WebApp Sec mailing list archives

Re: Fixing XSS Vulns


From: Tim <tim-security () sentinelchicken org>
Date: Sat, 13 Aug 2005 09:50:46 -0400

To my way of thinking, you ultimately can't get out of taking data at
all input borders and immediately decoding to the application's
internal representation, then only encoding just before crossing
output borders, and *only* doing the appropriate encoding for the
needed representation for the output, and then ensuring that each
distinct component does this properly.  One implication for design
might be to keep all "cross-border" transactions as centralized as
possible, but I don't know how easy this can be done in practice.  Not
sure if this paragraph makes sense, so I apologize ahead of time.

I think this is dead on.  In the broad sense of preventing all types of
injection attacks (whether it be XSS, SQL injection, shell injection,
HTTP Response Splitting, mail header injection, etc) this is how you
have to think about coding your applications.

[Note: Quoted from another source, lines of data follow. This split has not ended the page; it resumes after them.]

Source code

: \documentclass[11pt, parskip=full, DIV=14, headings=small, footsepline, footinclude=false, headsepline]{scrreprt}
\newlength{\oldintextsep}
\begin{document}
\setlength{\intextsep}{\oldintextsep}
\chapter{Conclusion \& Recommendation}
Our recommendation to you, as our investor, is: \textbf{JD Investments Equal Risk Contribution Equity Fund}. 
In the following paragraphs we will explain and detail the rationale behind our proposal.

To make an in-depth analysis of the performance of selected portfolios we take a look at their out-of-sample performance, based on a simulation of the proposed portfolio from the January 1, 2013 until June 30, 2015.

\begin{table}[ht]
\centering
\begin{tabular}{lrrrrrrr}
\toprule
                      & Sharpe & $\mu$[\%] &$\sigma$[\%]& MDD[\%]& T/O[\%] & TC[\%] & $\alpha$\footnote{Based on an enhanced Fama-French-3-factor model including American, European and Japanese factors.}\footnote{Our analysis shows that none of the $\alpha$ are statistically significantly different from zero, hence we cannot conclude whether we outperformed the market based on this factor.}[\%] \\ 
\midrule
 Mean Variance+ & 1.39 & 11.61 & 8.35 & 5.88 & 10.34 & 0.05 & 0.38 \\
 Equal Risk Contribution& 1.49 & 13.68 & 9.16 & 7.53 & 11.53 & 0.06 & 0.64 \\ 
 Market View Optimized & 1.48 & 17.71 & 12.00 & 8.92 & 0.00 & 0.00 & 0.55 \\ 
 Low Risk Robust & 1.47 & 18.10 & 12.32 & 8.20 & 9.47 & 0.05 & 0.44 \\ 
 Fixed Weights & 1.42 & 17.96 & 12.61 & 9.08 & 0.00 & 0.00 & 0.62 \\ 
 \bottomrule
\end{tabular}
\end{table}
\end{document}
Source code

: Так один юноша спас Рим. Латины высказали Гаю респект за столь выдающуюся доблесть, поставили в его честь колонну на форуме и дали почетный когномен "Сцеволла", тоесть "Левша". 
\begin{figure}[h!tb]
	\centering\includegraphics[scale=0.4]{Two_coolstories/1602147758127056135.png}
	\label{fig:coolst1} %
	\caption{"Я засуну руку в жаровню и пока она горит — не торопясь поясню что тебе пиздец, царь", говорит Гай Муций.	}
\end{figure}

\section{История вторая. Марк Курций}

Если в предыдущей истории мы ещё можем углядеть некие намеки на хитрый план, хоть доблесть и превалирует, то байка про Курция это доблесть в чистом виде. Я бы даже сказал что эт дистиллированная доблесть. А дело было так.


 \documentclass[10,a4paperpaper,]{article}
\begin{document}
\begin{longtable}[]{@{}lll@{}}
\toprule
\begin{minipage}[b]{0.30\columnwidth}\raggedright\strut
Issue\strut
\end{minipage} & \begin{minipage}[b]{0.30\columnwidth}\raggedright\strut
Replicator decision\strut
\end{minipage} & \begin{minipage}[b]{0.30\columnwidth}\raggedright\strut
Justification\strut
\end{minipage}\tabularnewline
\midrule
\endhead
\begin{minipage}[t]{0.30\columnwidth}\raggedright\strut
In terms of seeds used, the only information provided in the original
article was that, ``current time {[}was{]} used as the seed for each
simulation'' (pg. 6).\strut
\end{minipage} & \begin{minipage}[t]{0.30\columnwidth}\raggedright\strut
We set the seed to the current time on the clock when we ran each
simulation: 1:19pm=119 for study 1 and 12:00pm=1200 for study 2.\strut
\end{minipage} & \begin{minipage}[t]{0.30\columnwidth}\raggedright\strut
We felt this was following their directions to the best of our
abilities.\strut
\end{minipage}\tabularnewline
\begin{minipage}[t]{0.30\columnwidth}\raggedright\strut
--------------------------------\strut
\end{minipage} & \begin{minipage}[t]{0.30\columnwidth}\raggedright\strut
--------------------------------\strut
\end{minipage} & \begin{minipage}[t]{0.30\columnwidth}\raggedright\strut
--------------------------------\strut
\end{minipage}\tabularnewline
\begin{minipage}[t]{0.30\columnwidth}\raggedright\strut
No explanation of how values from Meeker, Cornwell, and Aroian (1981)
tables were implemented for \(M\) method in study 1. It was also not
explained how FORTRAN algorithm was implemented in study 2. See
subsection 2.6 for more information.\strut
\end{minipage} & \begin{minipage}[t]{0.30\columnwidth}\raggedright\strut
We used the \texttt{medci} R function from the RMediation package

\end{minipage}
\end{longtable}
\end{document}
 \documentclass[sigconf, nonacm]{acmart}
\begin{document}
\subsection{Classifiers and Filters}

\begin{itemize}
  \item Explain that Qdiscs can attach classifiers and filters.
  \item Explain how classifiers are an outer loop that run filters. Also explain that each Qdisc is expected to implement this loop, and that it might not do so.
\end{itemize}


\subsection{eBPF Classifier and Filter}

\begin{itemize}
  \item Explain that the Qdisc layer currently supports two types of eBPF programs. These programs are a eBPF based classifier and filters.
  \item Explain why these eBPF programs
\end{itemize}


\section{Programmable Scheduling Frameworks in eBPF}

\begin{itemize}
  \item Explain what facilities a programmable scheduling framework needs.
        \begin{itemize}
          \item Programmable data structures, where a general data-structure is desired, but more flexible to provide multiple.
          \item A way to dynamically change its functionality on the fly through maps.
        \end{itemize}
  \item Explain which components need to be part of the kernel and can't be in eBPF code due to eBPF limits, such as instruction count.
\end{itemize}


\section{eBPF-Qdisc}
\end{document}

I firmly believe that this approach to encoding/decoding should come
first, and then when you can, validate input from users as much as you
can.  Why not focus on validation first?  Because some data *you just
can't validate*.  Sometimes special characters just have to be allowed
into an application, based on functional requirements.  You shouldn't
pit your security controls against your functional requirements, because
you know security will always lose that battle.

Not to say validation isn't bad.  You should always validate based on
your datatypes, but sometimes those datatypes will be blobs, and all
you can do then is quote/encode/escape.